The problem:
The entries below are to be copied exactly, with every picture left out.

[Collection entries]
※ ※ ※

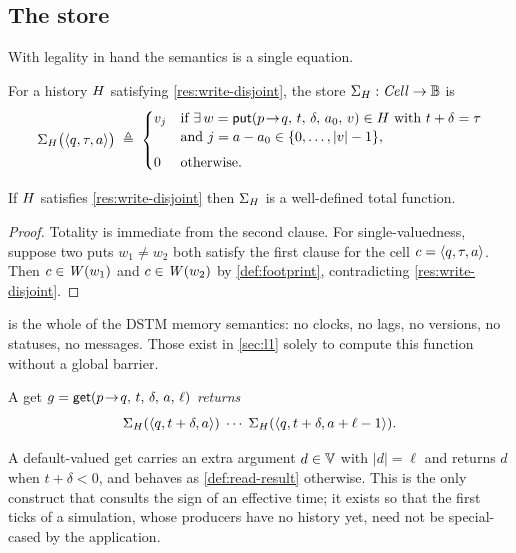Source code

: \subsection{The store}
\label{sec:l0-store}

With legality in hand the semantics is a single equation.

\begin{definition}\label{def:store-h}
For a history $\Hist$ satisfying \cref{res:write-disjoint}, the store
$\StoreH : \Cells \to \Bytes$ is
\[
  \StoreH\bigl(\cell{q}{\eff}{a}\bigr) \;\defeq\;
  \begin{cases}
    v_j
      & \text{if } \exists\, w = \Put{p}{q}{t}{\delta}{a_0}{v} \in \Hist
        \text{ with } t + \delta = \eff \\[-1pt]
      & \text{and } j = a - a_0 \in \{0, \dots, |v| - 1\}, \\[4pt]
    0 & \text{otherwise.}
  \end{cases}
\]
\end{definition}

\begin{lemma}\label{lem:store-welldef}
If $\Hist$ satisfies \cref{res:write-disjoint} then $\StoreH$ is a
well-defined total function.
\end{lemma}

\begin{proof}
Totality is immediate from the second clause. For single-valuedness, suppose
two puts $w_1 \ne w_2$ both satisfy the first clause for the cell
$c = \cell{q}{\eff}{a}$. Then $c \in \fpw{w_1}$ and $c \in \fpw{w_2}$ by
\cref{def:footprint}, contradicting \cref{res:write-disjoint}.
\end{proof}

 is the whole of the DSTM memory semantics: no clocks, no
lags, no \glspl{version}, no statuses, no messages. Those exist in
\cref{sec:l1} solely to compute this function without a global \gls{barrier}.

\begin{definition}\label{def:read-result}
A get $g = \Get{p}{q}{t}{\delta}{a}{\ell}$ \emph{returns}
\[
  \StoreH(\cell{q}{t+\delta}{a})
  \;\cdots\;
  \StoreH(\cell{q}{t+\delta}{a+\ell-1}).
\]
\end{definition}

\begin{definition}\label{def:get-or-default}
A default-valued get carries an extra argument $d \in \Values$ with $|d| =
\ell$ and returns $d$ when $t + \delta < 0$, and behaves as
\cref{def:read-result} otherwise. This is the only construct that consults the
sign of an effective time; it exists so that the first ticks of a simulation,
whose producers have no history yet, need not be special-cased by the
application.
\end{definition}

※ ※ ※

Response:
Source code

: \subsection{The store}
\label{sec:l0-store}

With legality in hand the semantics is a single equation.

\begin{definition}\label{def:store-h}
For a history $\Hist$ satisfying \cref{res:write-disjoint}, the store
$\StoreH : \Cells \to \Bytes$ is
\[
  \StoreH\bigl(\cell{q}{\eff}{a}\bigr) \;\defeq\;
  \begin{cases}
    v_j
      & \text{if } \exists\, w = \Put{p}{q}{t}{\delta}{a_0}{v} \in \Hist
        \text{ with } t + \delta = \eff \\[-1pt]
      & \text{and } j = a - a_0 \in \{0, \dots, |v| - 1\}, \\[4pt]
    0 & \text{otherwise.}
  \end{cases}
\]
\end{definition}

\begin{lemma}\label{lem:store-welldef}
If $\Hist$ satisfies \cref{res:write-disjoint} then $\StoreH$ is a
well-defined total function.
\end{lemma}

\begin{proof}
Totality is immediate from the second clause. For single-valuedness, suppose
two puts $w_1 \ne w_2$ both satisfy the first clause for the cell
$c = \cell{q}{\eff}{a}$. Then $c \in \fpw{w_1}$ and $c \in \fpw{w_2}$ by
\cref{def:footprint}, contradicting \cref{res:write-disjoint}.
\end{proof}

 is the whole of the DSTM memory semantics: no clocks, no
lags, no \glspl{version}, no statuses, no messages. Those exist in
\cref{sec:l1} solely to compute this function without a global \gls{barrier}.

\begin{definition}\label{def:read-result}
A get $g = \Get{p}{q}{t}{\delta}{a}{\ell}$ \emph{returns}
\[
  \StoreH(\cell{q}{t+\delta}{a})
  \;\cdots\;
  \StoreH(\cell{q}{t+\delta}{a+\ell-1}).
\]
\end{definition}

\begin{definition}\label{def:get-or-default}
A default-valued get carries an extra argument $d \in \Values$ with $|d| =
\ell$ and returns $d$ when $t + \delta < 0$, and behaves as
\cref{def:read-result} otherwise. This is the only construct that consults the
sign of an effective time; it exists so that the first ticks of a simulation,
whose producers have no history yet, need not be special-cased by the
application.
\end{definition}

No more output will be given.